(Saved entries)

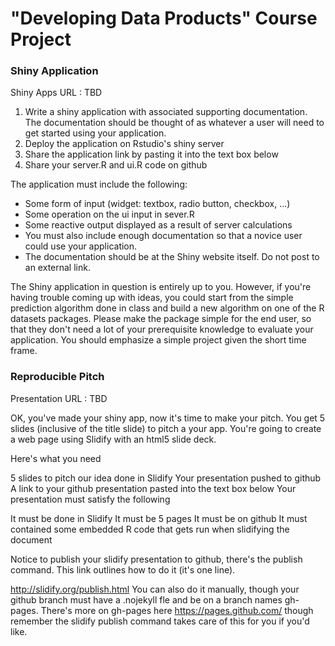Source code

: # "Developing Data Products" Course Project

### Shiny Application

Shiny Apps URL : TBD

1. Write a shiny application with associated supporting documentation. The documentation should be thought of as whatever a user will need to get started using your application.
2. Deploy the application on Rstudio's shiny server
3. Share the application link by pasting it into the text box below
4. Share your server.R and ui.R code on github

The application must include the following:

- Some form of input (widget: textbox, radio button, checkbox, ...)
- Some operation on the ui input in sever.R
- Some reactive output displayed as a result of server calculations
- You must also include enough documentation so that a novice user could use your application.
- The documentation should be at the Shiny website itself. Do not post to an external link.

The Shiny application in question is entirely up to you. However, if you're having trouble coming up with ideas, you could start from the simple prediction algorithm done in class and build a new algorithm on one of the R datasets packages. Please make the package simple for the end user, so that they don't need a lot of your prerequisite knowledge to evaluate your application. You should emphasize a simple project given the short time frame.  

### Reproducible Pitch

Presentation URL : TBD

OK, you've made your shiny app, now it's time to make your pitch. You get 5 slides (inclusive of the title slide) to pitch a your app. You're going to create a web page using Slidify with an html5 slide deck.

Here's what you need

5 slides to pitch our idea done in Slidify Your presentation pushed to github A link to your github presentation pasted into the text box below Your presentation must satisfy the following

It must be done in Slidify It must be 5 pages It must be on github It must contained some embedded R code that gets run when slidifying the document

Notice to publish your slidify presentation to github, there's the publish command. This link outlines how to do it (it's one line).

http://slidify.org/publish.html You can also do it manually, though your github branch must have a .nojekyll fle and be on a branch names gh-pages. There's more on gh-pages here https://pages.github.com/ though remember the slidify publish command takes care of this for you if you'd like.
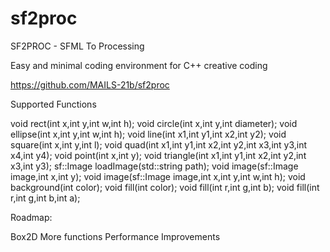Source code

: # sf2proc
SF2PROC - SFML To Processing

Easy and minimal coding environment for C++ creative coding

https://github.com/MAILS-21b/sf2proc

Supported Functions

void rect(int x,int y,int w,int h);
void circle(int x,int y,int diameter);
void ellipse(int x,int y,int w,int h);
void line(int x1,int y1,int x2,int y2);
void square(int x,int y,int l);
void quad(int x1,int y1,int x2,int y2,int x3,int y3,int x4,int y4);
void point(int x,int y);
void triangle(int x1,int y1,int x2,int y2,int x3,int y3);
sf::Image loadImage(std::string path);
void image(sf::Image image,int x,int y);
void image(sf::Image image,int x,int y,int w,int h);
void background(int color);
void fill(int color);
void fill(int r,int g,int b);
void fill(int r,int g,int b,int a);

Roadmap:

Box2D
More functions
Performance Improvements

...

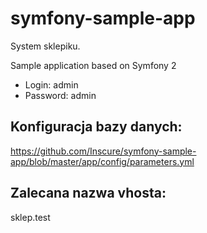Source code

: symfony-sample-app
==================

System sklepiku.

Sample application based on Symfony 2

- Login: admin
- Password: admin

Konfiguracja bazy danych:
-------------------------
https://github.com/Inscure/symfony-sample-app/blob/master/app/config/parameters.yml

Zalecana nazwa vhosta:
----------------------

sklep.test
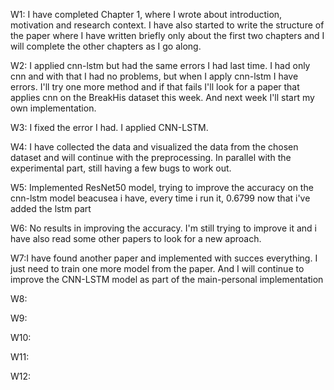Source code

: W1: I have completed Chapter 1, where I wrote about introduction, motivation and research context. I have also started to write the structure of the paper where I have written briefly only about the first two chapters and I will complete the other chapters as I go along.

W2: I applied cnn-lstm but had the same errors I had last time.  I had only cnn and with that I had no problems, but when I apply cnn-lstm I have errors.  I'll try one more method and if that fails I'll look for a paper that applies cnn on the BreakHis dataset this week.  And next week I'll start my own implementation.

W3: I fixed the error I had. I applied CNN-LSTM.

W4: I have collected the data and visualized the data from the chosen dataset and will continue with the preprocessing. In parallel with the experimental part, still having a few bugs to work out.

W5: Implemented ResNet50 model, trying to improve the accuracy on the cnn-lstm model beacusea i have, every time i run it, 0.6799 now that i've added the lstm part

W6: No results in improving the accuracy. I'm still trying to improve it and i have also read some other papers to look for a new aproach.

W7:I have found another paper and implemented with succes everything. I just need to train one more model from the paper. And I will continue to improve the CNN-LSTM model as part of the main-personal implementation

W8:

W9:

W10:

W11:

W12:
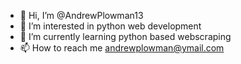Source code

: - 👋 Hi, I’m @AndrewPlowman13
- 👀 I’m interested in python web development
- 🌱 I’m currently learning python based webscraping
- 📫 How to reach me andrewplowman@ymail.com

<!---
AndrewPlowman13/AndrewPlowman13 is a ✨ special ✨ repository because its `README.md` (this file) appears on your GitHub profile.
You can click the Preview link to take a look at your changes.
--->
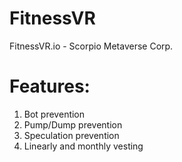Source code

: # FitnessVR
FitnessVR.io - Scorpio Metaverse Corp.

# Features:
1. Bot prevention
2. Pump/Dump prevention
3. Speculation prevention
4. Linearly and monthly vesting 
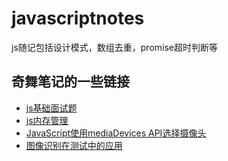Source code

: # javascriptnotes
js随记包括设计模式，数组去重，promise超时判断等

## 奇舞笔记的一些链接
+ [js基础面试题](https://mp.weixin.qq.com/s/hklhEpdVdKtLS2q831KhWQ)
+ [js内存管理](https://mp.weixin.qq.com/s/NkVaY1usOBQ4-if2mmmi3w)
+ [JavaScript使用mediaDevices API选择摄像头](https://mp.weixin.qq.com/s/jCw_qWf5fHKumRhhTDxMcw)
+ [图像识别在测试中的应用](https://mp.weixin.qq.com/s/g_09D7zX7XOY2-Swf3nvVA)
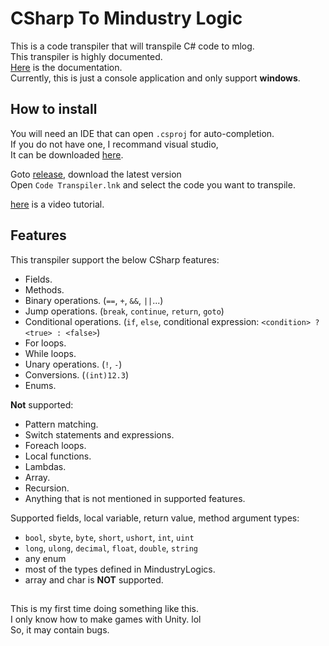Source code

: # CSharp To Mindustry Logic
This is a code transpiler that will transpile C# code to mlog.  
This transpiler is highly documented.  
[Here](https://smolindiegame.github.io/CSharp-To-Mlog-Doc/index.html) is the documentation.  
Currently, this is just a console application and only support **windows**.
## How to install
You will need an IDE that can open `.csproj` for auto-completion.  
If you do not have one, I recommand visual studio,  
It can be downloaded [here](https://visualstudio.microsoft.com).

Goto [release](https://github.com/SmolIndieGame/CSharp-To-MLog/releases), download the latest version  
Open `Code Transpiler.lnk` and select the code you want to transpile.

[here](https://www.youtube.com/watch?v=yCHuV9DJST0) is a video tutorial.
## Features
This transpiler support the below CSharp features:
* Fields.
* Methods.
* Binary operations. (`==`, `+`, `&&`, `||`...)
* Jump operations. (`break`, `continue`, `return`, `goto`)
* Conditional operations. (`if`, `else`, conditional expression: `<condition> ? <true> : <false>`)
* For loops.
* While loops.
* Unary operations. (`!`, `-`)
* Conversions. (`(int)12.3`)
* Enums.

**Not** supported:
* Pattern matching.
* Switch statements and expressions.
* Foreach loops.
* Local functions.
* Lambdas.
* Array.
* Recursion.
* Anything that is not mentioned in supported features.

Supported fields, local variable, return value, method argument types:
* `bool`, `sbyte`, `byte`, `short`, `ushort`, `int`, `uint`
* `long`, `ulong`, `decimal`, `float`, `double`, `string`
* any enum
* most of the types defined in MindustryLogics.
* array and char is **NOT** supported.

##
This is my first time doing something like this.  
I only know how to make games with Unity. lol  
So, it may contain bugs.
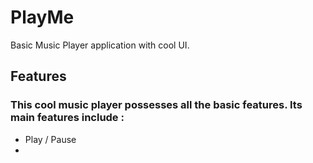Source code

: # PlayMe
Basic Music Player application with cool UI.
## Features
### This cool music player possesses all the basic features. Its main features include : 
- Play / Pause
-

* * *

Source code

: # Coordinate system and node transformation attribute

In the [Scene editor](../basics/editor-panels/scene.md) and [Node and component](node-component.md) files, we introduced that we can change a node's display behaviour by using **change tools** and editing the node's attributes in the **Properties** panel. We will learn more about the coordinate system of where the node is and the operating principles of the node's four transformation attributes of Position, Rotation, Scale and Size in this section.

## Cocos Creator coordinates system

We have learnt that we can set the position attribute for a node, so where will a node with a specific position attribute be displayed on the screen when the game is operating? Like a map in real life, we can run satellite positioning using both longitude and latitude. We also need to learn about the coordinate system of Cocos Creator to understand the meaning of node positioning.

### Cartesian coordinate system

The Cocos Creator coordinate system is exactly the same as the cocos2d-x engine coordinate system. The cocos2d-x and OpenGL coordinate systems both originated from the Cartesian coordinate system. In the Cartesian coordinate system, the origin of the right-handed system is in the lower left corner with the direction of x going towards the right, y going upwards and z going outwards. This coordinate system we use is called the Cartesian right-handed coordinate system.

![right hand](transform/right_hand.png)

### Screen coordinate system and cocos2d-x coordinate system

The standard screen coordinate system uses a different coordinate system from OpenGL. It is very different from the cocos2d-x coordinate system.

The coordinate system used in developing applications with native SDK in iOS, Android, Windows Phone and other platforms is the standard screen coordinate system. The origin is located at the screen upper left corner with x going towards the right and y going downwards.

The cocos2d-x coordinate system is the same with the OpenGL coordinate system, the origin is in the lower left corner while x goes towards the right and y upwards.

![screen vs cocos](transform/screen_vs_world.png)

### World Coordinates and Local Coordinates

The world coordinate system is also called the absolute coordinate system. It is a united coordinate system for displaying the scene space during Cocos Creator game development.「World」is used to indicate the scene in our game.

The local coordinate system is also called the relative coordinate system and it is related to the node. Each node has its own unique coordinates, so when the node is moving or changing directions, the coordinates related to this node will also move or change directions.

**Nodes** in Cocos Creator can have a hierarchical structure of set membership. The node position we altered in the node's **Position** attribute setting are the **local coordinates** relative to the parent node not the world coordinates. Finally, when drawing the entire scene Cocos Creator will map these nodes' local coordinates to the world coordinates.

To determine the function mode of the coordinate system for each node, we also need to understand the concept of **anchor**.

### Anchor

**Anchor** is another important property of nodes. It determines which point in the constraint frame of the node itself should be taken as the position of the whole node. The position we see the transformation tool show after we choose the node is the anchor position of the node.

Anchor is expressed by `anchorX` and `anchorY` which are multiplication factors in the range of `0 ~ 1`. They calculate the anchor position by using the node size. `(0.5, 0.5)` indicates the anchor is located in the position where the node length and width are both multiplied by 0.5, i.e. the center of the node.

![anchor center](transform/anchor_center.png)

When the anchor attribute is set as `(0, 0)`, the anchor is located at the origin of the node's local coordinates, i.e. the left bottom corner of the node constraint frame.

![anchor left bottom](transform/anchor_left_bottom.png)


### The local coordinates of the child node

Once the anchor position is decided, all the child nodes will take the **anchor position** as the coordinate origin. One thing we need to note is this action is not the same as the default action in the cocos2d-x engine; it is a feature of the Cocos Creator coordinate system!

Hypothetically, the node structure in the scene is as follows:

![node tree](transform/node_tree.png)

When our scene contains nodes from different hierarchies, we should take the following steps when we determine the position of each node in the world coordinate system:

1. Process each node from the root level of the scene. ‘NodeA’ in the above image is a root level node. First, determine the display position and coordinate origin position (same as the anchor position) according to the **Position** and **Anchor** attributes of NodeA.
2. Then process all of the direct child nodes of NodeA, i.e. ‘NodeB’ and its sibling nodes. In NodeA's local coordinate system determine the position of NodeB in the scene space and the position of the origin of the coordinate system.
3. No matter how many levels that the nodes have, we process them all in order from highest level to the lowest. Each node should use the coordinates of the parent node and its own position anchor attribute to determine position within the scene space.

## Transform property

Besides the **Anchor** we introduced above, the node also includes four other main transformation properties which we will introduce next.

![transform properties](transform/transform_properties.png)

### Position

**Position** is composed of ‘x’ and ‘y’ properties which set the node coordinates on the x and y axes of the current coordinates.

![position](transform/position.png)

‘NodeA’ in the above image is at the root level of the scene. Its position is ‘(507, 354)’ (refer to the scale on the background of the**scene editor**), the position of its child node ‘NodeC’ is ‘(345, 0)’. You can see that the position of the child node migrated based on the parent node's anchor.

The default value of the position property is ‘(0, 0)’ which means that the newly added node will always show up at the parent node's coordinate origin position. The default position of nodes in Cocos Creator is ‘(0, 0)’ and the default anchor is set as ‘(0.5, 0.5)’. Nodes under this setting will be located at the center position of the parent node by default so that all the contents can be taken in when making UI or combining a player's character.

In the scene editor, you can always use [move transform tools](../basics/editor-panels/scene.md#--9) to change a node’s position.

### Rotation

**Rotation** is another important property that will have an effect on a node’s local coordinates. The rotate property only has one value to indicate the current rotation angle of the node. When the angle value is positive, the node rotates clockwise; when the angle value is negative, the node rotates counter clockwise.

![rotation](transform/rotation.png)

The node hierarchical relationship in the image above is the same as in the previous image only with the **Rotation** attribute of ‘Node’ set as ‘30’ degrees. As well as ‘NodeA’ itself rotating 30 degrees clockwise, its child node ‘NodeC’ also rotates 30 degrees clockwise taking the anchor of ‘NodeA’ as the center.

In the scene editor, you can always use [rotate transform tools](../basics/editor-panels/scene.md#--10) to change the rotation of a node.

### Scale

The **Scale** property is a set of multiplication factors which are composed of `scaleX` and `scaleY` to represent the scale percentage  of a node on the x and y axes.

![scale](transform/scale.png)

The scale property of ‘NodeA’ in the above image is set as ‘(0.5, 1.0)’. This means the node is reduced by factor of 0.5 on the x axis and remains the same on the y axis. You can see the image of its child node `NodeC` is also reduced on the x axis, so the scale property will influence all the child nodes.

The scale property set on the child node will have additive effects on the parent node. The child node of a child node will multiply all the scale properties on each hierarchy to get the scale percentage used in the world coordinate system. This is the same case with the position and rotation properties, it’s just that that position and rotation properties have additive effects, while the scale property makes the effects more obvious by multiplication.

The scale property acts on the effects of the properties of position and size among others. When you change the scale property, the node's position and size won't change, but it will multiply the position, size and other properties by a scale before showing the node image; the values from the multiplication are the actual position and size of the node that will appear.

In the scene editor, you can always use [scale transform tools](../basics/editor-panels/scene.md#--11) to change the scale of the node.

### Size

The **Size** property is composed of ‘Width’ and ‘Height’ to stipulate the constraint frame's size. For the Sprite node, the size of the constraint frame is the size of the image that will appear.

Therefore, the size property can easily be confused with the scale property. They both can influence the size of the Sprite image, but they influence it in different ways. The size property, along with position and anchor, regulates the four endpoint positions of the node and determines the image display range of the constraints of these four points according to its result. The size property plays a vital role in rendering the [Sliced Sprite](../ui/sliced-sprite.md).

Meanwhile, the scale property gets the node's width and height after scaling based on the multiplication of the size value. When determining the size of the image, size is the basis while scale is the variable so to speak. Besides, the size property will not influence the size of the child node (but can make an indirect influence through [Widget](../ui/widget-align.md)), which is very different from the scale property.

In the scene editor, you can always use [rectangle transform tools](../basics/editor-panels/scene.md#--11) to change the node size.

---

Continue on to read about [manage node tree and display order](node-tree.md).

#### EXERCISE
From the entries above, restate word for word the lines from the line containing "1. Process each" to the line containing "Besides the **Anchor**", both ends included, and nothing more.

#### SOLUTION FOR THIS EXERCISE
1. Process each node from the root level of the scene. ‘NodeA’ in the above image is a root level node. First, determine the display position and coordinate origin position (same as the anchor position) according to the **Position** and **Anchor** attributes of NodeA.
2. Then process all of the direct child nodes of NodeA, i.e. ‘NodeB’ and its sibling nodes. In NodeA's local coordinate system determine the position of NodeB in the scene space and the position of the origin of the coordinate system.
3. No matter how many levels that the nodes have, we process them all in order from highest level to the lowest. Each node should use the coordinates of the parent node and its own position anchor attribute to determine position within the scene space.

## Transform property

Besides the **Anchor** we introduced above, the node also includes four other main transformation properties which we will introduce next.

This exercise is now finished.